#### [Work request]
Copy each line below word for word and drop every image.

#### [Material for this task]
------------------------------

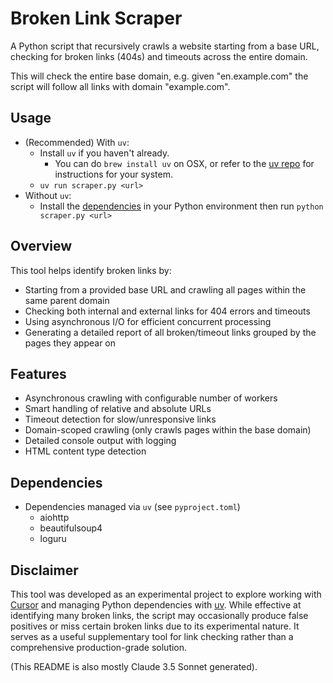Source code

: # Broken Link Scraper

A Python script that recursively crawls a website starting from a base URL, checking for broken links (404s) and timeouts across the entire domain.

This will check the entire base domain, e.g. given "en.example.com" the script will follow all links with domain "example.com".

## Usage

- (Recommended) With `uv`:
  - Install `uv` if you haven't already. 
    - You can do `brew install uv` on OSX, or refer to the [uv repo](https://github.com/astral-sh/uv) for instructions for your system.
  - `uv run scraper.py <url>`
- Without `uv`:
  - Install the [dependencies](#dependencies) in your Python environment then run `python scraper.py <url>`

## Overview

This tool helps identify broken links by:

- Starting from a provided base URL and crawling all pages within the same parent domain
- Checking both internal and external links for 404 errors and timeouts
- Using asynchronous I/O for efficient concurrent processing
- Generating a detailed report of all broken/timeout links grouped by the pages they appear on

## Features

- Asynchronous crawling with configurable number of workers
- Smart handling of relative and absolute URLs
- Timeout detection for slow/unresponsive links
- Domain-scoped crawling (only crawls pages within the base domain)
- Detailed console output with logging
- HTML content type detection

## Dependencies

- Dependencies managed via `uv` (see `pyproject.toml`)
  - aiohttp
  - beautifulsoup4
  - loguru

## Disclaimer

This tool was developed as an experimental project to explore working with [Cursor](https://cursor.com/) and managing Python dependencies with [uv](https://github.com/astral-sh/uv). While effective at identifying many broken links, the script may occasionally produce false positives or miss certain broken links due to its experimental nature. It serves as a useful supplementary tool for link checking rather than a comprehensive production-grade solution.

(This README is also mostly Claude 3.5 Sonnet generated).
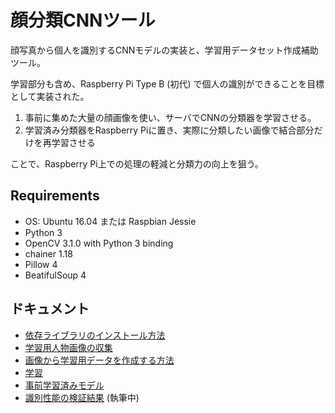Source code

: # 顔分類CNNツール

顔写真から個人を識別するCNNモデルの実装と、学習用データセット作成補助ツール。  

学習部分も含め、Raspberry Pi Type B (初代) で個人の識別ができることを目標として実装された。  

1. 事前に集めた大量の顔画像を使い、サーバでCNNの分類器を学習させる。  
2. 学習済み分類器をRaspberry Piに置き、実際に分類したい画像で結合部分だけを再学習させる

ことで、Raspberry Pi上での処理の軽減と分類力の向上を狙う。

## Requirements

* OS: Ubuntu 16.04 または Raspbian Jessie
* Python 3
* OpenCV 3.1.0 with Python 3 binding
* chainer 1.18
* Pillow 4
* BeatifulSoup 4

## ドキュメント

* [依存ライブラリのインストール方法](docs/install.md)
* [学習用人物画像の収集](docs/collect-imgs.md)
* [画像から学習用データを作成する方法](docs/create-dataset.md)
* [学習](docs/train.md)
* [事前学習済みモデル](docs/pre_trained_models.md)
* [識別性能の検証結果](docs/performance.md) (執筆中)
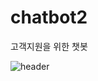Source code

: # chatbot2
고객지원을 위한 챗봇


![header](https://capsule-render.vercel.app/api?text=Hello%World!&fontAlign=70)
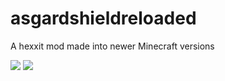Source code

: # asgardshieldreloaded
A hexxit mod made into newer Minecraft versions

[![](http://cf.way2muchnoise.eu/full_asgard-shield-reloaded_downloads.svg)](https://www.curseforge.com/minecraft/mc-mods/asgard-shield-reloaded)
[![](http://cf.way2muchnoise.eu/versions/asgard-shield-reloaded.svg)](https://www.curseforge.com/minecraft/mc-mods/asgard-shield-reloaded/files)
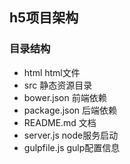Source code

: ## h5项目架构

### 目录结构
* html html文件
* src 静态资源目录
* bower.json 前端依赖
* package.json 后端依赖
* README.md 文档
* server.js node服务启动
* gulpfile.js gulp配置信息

------------------------------

#### [Output below]
Source code

: # Broken Link Scraper

A Python script that recursively crawls a website starting from a base URL, checking for broken links (404s) and timeouts across the entire domain.

This will check the entire base domain, e.g. given "en.example.com" the script will follow all links with domain "example.com".

## Usage

- (Recommended) With `uv`:
  - Install `uv` if you haven't already. 
    - You can do `brew install uv` on OSX, or refer to the [uv repo](https://github.com/astral-sh/uv) for instructions for your system.
  - `uv run scraper.py <url>`
- Without `uv`:
  - Install the [dependencies](#dependencies) in your Python environment then run `python scraper.py <url>`

## Overview

This tool helps identify broken links by:

- Starting from a provided base URL and crawling all pages within the same parent domain
- Checking both internal and external links for 404 errors and timeouts
- Using asynchronous I/O for efficient concurrent processing
- Generating a detailed report of all broken/timeout links grouped by the pages they appear on

## Features

- Asynchronous crawling with configurable number of workers
- Smart handling of relative and absolute URLs
- Timeout detection for slow/unresponsive links
- Domain-scoped crawling (only crawls pages within the base domain)
- Detailed console output with logging
- HTML content type detection

## Dependencies

- Dependencies managed via `uv` (see `pyproject.toml`)
  - aiohttp
  - beautifulsoup4
  - loguru

## Disclaimer

This tool was developed as an experimental project to explore working with [Cursor](https://cursor.com/) and managing Python dependencies with [uv](https://github.com/astral-sh/uv). While effective at identifying many broken links, the script may occasionally produce false positives or miss certain broken links due to its experimental nature. It serves as a useful supplementary tool for link checking rather than a comprehensive production-grade solution.

(This README is also mostly Claude 3.5 Sonnet generated).
Source code

: # 顔分類CNNツール

顔写真から個人を識別するCNNモデルの実装と、学習用データセット作成補助ツール。  

学習部分も含め、Raspberry Pi Type B (初代) で個人の識別ができることを目標として実装された。  

1. 事前に集めた大量の顔画像を使い、サーバでCNNの分類器を学習させる。  
2. 学習済み分類器をRaspberry Piに置き、実際に分類したい画像で結合部分だけを再学習させる

ことで、Raspberry Pi上での処理の軽減と分類力の向上を狙う。

## Requirements

* OS: Ubuntu 16.04 または Raspbian Jessie
* Python 3
* OpenCV 3.1.0 with Python 3 binding
* chainer 1.18
* Pillow 4
* BeatifulSoup 4

## ドキュメント

* [依存ライブラリのインストール方法](docs/install.md)
* [学習用人物画像の収集](docs/collect-imgs.md)
* [画像から学習用データを作成する方法](docs/create-dataset.md)
* [学習](docs/train.md)
* [事前学習済みモデル](docs/pre_trained_models.md)
* [識別性能の検証結果](docs/performance.md) (執筆中)
Source code

: # chatbot2
고객지원을 위한 챗봇


![header](https://capsule-render.vercel.app/api?text=Hello%World!&fontAlign=70)
Source code

: # asgardshieldreloaded
A hexxit mod made into newer Minecraft versions

[![](http://cf.way2muchnoise.eu/full_asgard-shield-reloaded_downloads.svg)](https://www.curseforge.com/minecraft/mc-mods/asgard-shield-reloaded)
[![](http://cf.way2muchnoise.eu/versions/asgard-shield-reloaded.svg)](https://www.curseforge.com/minecraft/mc-mods/asgard-shield-reloaded/files)
Source code

: ## h5项目架构

### 目录结构
* html html文件
* src 静态资源目录
* bower.json 前端依赖
* package.json 后端依赖
* README.md 文档
* server.js node服务启动
* gulpfile.js gulp配置信息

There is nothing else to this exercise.